Angaben zum Autor Clemens Brentano, Gattung (Gedicht in Form eines Volkslieds),
Entstehungszeit (Hochromantik), romantische Elemente bereits im Titel des
Gedichts (Nacht, Lied)
Fokussierung:
Im Folgenden (In meiner Analyse) betrachte ich zunächst
die äußere Form des Gedichts, vor allem auch die Klangstruktur und die Reime,
danach erschließe ich den Inhalt und die Zeitgestaltung und gehe dabei auch auf
die Grundstimmung des Gedichts ein. Abschließend versuche ich eine
Gesamtinterpretation.
- Sechs Strophen à vier Verse (= Volksliedstruktur), Versmaß 3-hebiger Jambus, imitiert das Drehen des Spinnrads (ebenso wie die Klangstruktur, s.u.); Verse 1 und 4 jeweils mit weiblicher Kadenz, Verse 2 und 3 mit männlicher Kadenz, Reimschema abba-cddc-abba-cddc usw., umarmender Reim;
- Reimwörter b „Nachtigall/Schall“ und c „allein/rein“ in allen betreffenden Strophen gleich; zirkuläre Struktur: Reimschema wie Ringelreihen oder Kinderlied durch die häufige Wiederholung der gleichen Reimwörter.
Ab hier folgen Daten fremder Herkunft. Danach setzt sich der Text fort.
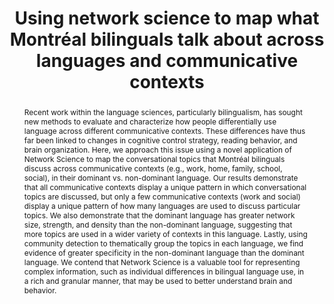 ---
key: TIV2020100913
title: >-
    Using network science to map what Montréal bilinguals talk about across
    languages and communicative contexts
year: 2020
authors:
    - family: Tiv
      given: Mehrgol
    - family: Gullifer
      given: Jason W.
    - family: Feng
      given: Ruo Ying
    - family: Titone
      given: Debra
journal: 'Journal of Neurolinguistics'
abstract: >-
    Recent work within the language sciences, particularly bilingualism, has
    sought new methods to evaluate and characterize how people differentially
    use language across different communicative contexts. These differences have
    thus far been linked to changes in cognitive control strategy, reading
    behavior, and brain organization. Here, we approach this issue using a novel
    application of Network Science to map the conversational topics that
    Montréal bilinguals discuss across communicative contexts (e.g., work, home,
    family, school, social), in their dominant vs. non-dominant language. Our
    results demonstrate that all communicative contexts display a unique pattern
    in which conversational topics are discussed, but only a few communicative
    contexts (work and social) display a unique pattern of how many languages
    are used to discuss particular topics. We also demonstrate that the dominant
    language has greater network size, strength, and density than the
    non-dominant language, suggesting that more topics are used in a wider
    variety of contexts in this language. Lastly, using community detection to
    thematically group the topics in each language, we find evidence of greater
    specificity in the non-dominant language than the dominant language. We
    contend that Network Science is a valuable tool for representing complex
    information, such as individual differences in bilingual language use, in a
    rich and granular manner, that may be used to better understand brain and
    behavior.
filename: topic_networks.pdf
journal_url: https://www.sciencedirect.com/science/article/pii/S0911604419302015
---
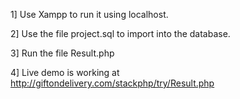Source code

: 1] Use Xampp to run it using localhost.

2] Use the file project.sql to import into the database.

3] Run the file Result.php

4] Live demo is working at http://giftondelivery.com/stackphp/try/Result.php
- Klangstruktur: Überwiegen der Vokale a, i und ei. Reimwörter b in Strophen mit weiteren Reimwörtern mit Vokal a (Jahren/waren/gefahren); Reimwörter d in Strophen mit weiteren Reimwörtern mit Diphthong ei (weinen/scheinen/vereinen). Ketten- und Ringform dieser Reimwörter, z.B. weinen – scheinen – scheinen – vereinen – vereinen – weinen. Störung der Ringform durch „waren“ (V. 20), dadurch aber dreimalige Wiederholung und Betonung des Verses „… wir zusammen waren“ (V. 4, 9, 20).
1. Inhalt: Erinnerung einer
jungen (?) Spinnerin (= lyrisches Ich) an früheres Liebesglück, vielleicht
durch den Tod des Geliebten beendet; Wunsch nach Vereinigung mit dem Geliebten
durch Gottes Hilfe..
2. Romantische Motive zur Verbindung
zwischen dem Einst und dem Jetzt: Sehnsucht; Nacht /Mond, Nachtigall/Gesang/Schall,
Zusammensein/Einsamkeit, reines Herz. Das
Motivereservoir ist begrenzt und tritt in immer neuen Kombinationen auf >
Sinnentleerung, Konzentration auf Klang.
3. Zeitgestaltung: Doppelung
einzelner Verse in den Tempora Vergangenheit und Gegenwart, z.B. „Es sang (…)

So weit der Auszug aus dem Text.